One of the effects of FDR turning to the social sciences was that it legitimized "Rational Socialism", allowing it to become part of the ongoing political debate. Proof of just how much it had been legitimized could be seen by 1946.  In the late thirties, Roosevelt had rejected a vastly extended economic role for government suggested by British economist John Maynard Keynes.  Well, not 10 years later that same economic role was embraced by Congress.
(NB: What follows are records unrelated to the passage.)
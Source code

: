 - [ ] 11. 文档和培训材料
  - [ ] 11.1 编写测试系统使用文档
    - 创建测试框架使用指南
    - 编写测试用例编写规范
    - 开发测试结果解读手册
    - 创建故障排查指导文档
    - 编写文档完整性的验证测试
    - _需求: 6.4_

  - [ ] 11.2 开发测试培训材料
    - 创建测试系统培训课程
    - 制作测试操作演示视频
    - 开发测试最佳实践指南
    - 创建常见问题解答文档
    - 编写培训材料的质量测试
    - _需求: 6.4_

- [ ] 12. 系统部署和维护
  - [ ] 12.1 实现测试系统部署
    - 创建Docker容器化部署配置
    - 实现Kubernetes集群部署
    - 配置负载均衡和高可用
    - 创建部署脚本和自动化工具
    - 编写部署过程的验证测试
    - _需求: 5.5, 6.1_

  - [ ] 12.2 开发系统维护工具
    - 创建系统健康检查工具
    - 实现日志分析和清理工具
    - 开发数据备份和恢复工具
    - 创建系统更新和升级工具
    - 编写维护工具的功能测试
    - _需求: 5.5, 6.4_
When America entered into the war in 1941, the Depression ended and attention shifted from economic questions to the war effort.  However, as it gradually became clear that we were going to win the war, attention was again focused on the economy, and the doubts of the thirties returned.  People wondered what was going to happen when the war ended.  Would we slip back into a depression when the demands of the war effort ceased?  To many people, it seemed as if we had not really answered the fundamental question of how much responsibility the government should take for the economy.  Roosevelt had already greatly extended the government's responsibility, yet the role he created had not enough to end the Depression.  Instead it was the massive deficit spending as part of the war effort which had ended the Depression, just as Keynes and other rational socialist economists predicted it would.  To many people this offered proof of the viability of the role they suggested, that "Rational Socialism" was our only chance for the government to control the economy and avoid slipping into another depression.

Toward the end of the war a bill was introduced into Congress suggesting an economic role for government based on Keynes' ideas.  FDR although he had once rejected Keynes' proposals, remained silent neither supporting nor opposing the bill.  Soon after the war ended the bill passed and was signed by President Truman, becoming the Employment act of 1946.